I also forgot to ask about the "hot chair" of life. Who is this from? If you
don't claim "The hot chair of life" for yourself, I am having itto pass off
as my own.
~
In relation to workshops Heaney speaks of "The shiny armour of moi" which he
has witnessed in many good poets, which in a workshop setting can
obliviously "crush and destroy the confidence of neophyte writers who are
overawed by the talent of others, not realising that 10 years down the line
from first starting - if you keep it up - you will have evolved to a very
different level of playing with language.
I recently held a series of "workshops" in the summer - about 10 in total.

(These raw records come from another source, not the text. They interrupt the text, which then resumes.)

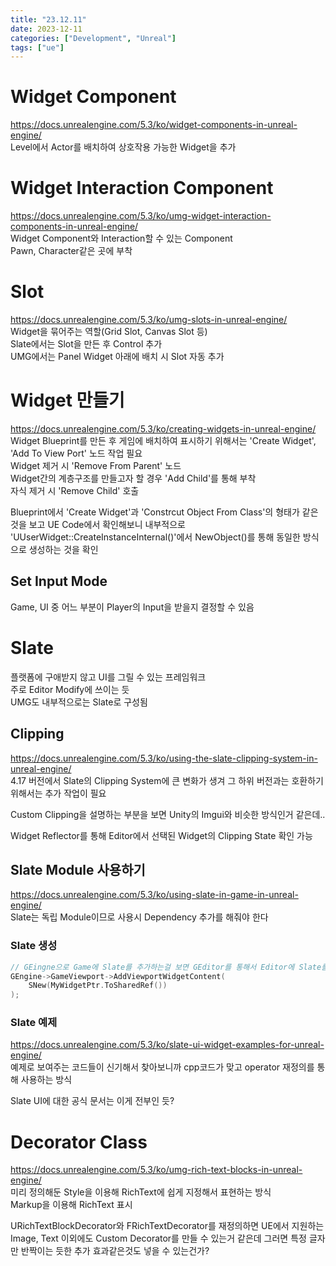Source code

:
 ```yaml
---
title: "23.12.11"
date: 2023-12-11
categories: ["Development", "Unreal"]
tags: ["ue"]
---
```

# Widget Component
https://docs.unrealengine.com/5.3/ko/widget-components-in-unreal-engine/
<br>
Level에서 Actor를 배치하여 상호작용 가능한 Widget을 추가

# Widget Interaction Component
https://docs.unrealengine.com/5.3/ko/umg-widget-interaction-components-in-unreal-engine/
<br>
Widget Component와 Interaction할 수 있는 Component
<br>
Pawn, Character같은 곳에 부착

# Slot
https://docs.unrealengine.com/5.3/ko/umg-slots-in-unreal-engine/
<br>
Widget을 묶어주는 역할(Grid Slot, Canvas Slot 등)
<br>
Slate에서는 Slot을 만든 후 Control 추가
<br>
UMG에서는 Panel Widget 아래에 배치 시 Slot 자동 추가

# Widget 만들기
https://docs.unrealengine.com/5.3/ko/creating-widgets-in-unreal-engine/
<br>
Widget Blueprint를 만든 후 게임에 배치하여 표시하기 위해서는 'Create Widget', 'Add To View Port' 노드 작업 필요
<br>
Widget 제거 시 'Remove From Parent' 노드
<br>
Widget간의 계층구조를 만들고자 할 경우 'Add Child'를 통해 부착
<br>
자식 제거 시 'Remove Child' 호출

Blueprint에서 'Create Widget'과 'Constrcut Object From Class'의 형태가 같은것을 보고 UE Code에서 확인해보니 내부적으로 'UUserWidget::CreateInstanceInternal()'에서 NewObject()를 통해 동일한 방식으로 생성하는 것을 확인

## Set Input Mode
Game, UI 중 어느 부분이 Player의 Input을 받을지 결정할 수 있음

# Slate
플랫폼에 구애받지 않고 UI를 그릴 수 있는 프레임워크
<br>
주로 Editor Modify에 쓰이는 듯
<br>
UMG도 내부적으로는 Slate로 구성됨

## Clipping
https://docs.unrealengine.com/5.3/ko/using-the-slate-clipping-system-in-unreal-engine/
<br>
4.17 버전에서 Slate의 Clipping System에 큰 변화가 생겨 그 하위 버전과는 호환하기 위해서는 추가 작업이 필요

Custom Clipping을 설명하는 부분을 보면 Unity의 Imgui와 비슷한 방식인거 같은데..

Widget Reflector를 통해 Editor에서 선택된 Widget의 Clipping State 확인 가능

## Slate Module 사용하기
https://docs.unrealengine.com/5.3/ko/using-slate-in-game-in-unreal-engine/
<br>
Slate는 독립 Module이므로 사용시 Dependency 추가를 해줘야 한다

### Slate 생성
```cpp
// GEingne으로 Game에 Slate를 추가하는걸 보면 GEditor를 통해서 Editor에 Slate를 추가하는것도 가능할 듯?
GEngine->GameViewport->AddViewportWidgetContent(
    SNew(MyWidgetPtr.ToSharedRef())
);
```

### Slate 예제
https://docs.unrealengine.com/5.3/ko/slate-ui-widget-examples-for-unreal-engine/
<br>
예제로 보여주는 코드들이 신기해서 찾아보니까 cpp코드가 맞고 operator 재정의를 통해 사용하는 방식

Slate UI에 대한 공식 문서는 이게 전부인 듯?

# Decorator Class
https://docs.unrealengine.com/5.3/ko/umg-rich-text-blocks-in-unreal-engine/
<br>
미리 정의해둔 Style을 이용해 RichText에 쉽게 지정해서 표현하는 방식
<br>
Markup을 이용해 RichText 표시

URichTextBlockDecorator와 FRichTextDecorator를 재정의하면 UE에서 지원하는 Image, Text 이외에도 Custom Decorator를 만들 수 있는거 같은데 그러면 특정 글자만 반짝이는 듯한 추가 효과같은것도 넣을 수 있는건가?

They weren't workshops when I started them, merely somehewre me and some
poet pals could meet and spin our stuff to each other. I chanced across a
new art gallery run by recent graduates fromart school in Dublin, which was
as much a a drinking den where skint artists could show their work and drink
at a fraction of pub prices and smoke indoors. It was a great craic, as I
learned how to run a gathering of people. The irony was that I only started
them because I got barred from my weekly open mic (I have now kissed and
made up with the person who runs it) for getting us all barred from the Duke
pub on Grafton Street for general arty japes. The other irony being that
this pub prides itself on being a literary one, luring in tourists with
tales of Kavanagh and Behan, who would have been barred from there
themselves when they lived.
As for public writing, it is only in the last two months I have got online
indoors. Prior to that all I had known was writing in the company of others,
be it in the open access areas at college or in internet cafes. In a year or
two I will probably have a clearer understanding of how this impacted on my
own methods, as it must have done, but in a way it is all I have known.